REBIRTH BRASS BAND: Celebrating Joel Neville, the wife of Aaron, with former bandmate Kermit Ruffins (center), January 2007.
Three weeks after Katrina ripped through the Gulf Coast, nearly 5000 desperate evacuees from New Orleans were still living in a Red Cross shelter in Baton Rouge. When they heard a tuba outside, their hearts reset to a bubbling beat. Then other instruments joined in — trumpets, trombones, a saxophone, and drum. The members of the Hot 8 Brass Band appeared in the doorway and beckoned the crowd outside. Children fell on the ground laughing, while parents danced and sang. It was the sound of home.
“When the band started to play,” says Raymond “Dr. Rackle” Williams — a Hot 8 trumpeter in Baton Rouge that day — “it took the people’s minds off things. The band sang that New Orleans would come back. That made us feel good. It felt like we weren’t just musicians; we felt like we were leaders. Music can heal people. It was kind of like we were doctors ... or healers.”
The healing power of music has always helped the people of New Orleans find the will to carry on through hard times. Since Katrina, musicians have found additional prestige and respect. Yet they are subject to the same concerns other residents of the city face: housing shortages, crime, and the steady erosion of a culture they hold dear.

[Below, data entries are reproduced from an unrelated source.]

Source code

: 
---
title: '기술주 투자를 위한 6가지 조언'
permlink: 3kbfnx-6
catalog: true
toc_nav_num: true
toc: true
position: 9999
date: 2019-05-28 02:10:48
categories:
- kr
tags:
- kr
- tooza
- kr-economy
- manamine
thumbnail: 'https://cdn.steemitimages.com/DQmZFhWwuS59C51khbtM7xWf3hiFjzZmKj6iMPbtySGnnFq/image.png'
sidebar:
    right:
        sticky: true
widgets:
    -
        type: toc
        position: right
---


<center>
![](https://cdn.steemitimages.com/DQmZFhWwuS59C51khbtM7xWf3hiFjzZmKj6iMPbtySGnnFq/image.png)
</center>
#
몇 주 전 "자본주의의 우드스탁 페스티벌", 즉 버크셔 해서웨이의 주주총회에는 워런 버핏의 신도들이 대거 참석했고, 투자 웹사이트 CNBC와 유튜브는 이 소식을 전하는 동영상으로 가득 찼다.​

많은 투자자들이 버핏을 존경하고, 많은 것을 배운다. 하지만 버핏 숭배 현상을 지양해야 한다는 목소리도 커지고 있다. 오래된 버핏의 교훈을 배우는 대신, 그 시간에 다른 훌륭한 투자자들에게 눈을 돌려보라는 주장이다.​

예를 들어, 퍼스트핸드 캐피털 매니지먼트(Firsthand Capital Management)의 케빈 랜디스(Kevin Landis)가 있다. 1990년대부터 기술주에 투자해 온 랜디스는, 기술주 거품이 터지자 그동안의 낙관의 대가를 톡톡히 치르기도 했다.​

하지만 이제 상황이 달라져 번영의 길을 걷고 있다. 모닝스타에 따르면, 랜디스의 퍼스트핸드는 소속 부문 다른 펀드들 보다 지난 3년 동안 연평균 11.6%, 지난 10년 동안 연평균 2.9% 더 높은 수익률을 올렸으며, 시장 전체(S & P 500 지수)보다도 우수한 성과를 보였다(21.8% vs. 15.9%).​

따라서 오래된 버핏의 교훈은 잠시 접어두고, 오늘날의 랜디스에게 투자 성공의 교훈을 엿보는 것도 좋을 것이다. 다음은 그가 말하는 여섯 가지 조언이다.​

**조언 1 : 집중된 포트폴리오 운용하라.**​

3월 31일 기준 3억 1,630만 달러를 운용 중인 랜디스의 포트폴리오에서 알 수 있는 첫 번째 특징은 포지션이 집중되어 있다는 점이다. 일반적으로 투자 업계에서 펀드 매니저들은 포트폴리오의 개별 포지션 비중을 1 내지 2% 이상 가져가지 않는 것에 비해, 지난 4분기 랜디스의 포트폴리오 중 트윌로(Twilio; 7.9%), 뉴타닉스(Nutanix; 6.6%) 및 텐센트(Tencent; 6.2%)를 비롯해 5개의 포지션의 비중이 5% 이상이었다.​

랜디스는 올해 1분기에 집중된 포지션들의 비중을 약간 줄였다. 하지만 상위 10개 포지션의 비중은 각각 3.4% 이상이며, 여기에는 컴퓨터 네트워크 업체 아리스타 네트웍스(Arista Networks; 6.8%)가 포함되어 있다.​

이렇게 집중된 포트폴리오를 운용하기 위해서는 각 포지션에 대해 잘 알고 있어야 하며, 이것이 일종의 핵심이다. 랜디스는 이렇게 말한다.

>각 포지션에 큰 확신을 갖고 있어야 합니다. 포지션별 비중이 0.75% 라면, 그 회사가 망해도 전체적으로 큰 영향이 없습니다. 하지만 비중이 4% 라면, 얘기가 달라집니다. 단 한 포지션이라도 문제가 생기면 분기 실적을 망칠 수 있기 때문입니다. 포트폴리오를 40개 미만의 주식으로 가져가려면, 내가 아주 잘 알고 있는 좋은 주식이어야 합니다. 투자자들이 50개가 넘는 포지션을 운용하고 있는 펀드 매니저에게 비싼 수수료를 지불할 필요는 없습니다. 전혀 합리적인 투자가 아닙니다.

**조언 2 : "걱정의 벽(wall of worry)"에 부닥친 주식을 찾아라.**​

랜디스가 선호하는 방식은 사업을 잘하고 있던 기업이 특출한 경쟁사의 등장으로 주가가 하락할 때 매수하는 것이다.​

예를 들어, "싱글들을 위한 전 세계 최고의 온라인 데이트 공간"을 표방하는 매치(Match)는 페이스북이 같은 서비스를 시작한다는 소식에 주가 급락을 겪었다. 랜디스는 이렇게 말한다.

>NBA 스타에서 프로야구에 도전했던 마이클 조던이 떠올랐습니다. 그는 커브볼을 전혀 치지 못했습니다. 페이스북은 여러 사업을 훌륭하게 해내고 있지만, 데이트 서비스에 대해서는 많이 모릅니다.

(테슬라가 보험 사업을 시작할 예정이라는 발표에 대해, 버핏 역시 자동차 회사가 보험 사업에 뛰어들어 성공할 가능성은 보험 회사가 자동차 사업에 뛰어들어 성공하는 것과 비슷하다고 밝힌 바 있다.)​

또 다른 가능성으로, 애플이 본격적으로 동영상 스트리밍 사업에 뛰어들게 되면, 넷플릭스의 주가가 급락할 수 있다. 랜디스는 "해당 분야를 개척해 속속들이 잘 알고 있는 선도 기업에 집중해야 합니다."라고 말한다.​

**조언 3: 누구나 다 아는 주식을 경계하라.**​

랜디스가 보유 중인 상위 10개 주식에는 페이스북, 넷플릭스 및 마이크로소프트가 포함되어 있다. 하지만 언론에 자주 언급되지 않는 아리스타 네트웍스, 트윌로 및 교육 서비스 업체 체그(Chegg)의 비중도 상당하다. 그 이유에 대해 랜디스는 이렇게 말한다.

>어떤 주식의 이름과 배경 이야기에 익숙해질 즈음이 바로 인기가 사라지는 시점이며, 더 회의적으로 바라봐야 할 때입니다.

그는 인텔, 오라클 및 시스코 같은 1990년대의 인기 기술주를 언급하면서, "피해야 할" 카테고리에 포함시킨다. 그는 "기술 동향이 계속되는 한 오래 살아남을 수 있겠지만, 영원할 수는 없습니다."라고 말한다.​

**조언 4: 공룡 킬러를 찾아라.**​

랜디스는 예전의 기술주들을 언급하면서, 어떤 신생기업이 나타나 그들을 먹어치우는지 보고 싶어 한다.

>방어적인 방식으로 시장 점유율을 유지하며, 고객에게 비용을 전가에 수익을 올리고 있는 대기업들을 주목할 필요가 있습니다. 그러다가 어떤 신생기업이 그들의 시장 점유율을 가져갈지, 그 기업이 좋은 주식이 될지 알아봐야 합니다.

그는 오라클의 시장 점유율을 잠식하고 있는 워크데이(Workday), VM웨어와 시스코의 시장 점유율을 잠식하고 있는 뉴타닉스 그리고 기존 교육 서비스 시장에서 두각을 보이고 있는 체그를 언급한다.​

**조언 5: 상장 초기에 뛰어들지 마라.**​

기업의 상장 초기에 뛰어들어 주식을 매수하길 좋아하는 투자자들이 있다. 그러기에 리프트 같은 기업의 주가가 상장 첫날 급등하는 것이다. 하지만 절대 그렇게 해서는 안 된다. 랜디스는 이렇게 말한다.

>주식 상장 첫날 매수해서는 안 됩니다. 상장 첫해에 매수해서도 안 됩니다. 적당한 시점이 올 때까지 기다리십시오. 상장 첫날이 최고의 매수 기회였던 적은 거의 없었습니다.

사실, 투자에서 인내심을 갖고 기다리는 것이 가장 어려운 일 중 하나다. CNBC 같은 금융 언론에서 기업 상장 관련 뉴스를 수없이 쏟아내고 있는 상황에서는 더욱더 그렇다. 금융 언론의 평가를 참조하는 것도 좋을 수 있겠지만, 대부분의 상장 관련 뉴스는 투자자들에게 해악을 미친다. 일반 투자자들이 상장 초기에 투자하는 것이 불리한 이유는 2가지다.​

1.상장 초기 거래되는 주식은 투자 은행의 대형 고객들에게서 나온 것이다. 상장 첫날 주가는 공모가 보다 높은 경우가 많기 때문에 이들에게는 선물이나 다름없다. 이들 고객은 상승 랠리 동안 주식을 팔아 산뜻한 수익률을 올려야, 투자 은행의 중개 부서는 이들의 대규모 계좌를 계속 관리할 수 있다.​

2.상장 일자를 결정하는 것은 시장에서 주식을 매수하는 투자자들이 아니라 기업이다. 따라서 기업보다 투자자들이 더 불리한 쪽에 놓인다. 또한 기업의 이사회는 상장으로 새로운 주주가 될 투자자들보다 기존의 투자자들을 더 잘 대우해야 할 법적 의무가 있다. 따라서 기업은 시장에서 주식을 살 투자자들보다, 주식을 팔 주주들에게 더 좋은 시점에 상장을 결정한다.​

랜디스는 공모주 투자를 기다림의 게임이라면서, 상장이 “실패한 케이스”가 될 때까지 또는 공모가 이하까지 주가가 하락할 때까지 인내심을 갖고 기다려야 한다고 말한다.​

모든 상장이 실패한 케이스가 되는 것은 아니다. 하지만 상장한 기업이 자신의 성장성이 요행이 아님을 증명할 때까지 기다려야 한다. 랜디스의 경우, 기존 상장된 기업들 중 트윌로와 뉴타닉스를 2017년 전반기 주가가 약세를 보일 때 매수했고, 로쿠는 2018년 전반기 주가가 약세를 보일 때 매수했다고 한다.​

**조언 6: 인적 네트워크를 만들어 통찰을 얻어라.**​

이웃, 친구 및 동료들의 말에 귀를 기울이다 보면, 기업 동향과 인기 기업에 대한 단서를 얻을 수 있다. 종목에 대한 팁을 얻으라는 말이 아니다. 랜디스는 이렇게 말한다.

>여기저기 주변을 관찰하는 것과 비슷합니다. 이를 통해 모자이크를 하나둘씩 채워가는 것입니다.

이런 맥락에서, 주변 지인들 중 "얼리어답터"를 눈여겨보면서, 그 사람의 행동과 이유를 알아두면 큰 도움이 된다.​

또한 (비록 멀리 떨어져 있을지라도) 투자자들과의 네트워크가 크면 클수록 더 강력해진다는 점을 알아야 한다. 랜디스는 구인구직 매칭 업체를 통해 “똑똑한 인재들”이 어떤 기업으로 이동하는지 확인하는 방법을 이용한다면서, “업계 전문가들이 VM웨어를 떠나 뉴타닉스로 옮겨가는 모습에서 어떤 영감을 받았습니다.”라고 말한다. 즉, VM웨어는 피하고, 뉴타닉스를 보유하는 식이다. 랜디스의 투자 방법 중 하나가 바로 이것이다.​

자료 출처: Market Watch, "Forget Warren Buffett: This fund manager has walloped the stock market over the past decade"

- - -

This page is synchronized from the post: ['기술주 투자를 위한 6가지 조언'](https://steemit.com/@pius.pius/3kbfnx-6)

Some fine examples of New Orleans’s unique music — courtesy of blues-rock singer/songwriter Dr. John, the Rebirth Brass Band, and jazz pianist Henry Butler — are coming to Portsmouth, New Hampshire, Sunday evening. Natives to the core, all have worked tirelessly to keep the city’s music and culture alive. Only Rebirth still resides in the Big Easy, where its funked-up sound brings hope to some of the city’s poorest — and most devastated — neighborhoods. If you want a look at the in-your-face vitality of these neighborhoods, you’ll find it in the sound of Rebirth Brass Band. For more than a century, brass band musicians have worked their magic in New Orleans’s “back a’ town” neighborhoods that celebrate life and death with music. In the gritty mix of stripped-down Afro-Caribbean rhythms and European marching band instruments, people find solace, joy, and strength in each other’s company. Brass band music radiates pleasure in a life well lived. It also calls out for freedom from injustice. These messages have taken on additional meaning where neighborhoods — and the culture nourished there — may never recover from the storm.

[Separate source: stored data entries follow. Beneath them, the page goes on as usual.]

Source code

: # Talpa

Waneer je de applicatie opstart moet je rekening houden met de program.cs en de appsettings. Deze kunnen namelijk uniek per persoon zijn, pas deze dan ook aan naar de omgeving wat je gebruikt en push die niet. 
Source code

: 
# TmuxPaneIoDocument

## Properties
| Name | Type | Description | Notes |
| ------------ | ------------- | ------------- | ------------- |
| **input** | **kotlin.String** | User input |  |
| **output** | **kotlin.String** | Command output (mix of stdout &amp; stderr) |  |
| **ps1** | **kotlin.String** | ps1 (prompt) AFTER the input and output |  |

“If there’s anything worth saving in New Orleans it’s brass band music,” says Baty Landis, who teaches music history at Tulane University. “It’s the cultural essence of the city. It’s the madeline in a Proust novel — a detail that carries a lot of weight. The sound of a brass band can be overwhelming.”
FUNERAL MARCH: Musicians thrive and exult in processions honoring the dead.
Rebirth’s leader Philip Frazier says the band has been playing with greater passion since the storm. “We appreciate our culture even more now.” But Frazier admits the traditions are at risk. “It’s important for us to keep a positive state of mind and a strong will. Our music is physical, mental, and spiritual.”
Founded in 1982 from members of one of the best high-school marching bands in the city, they began to fold in nontraditional rhythms almost immediately.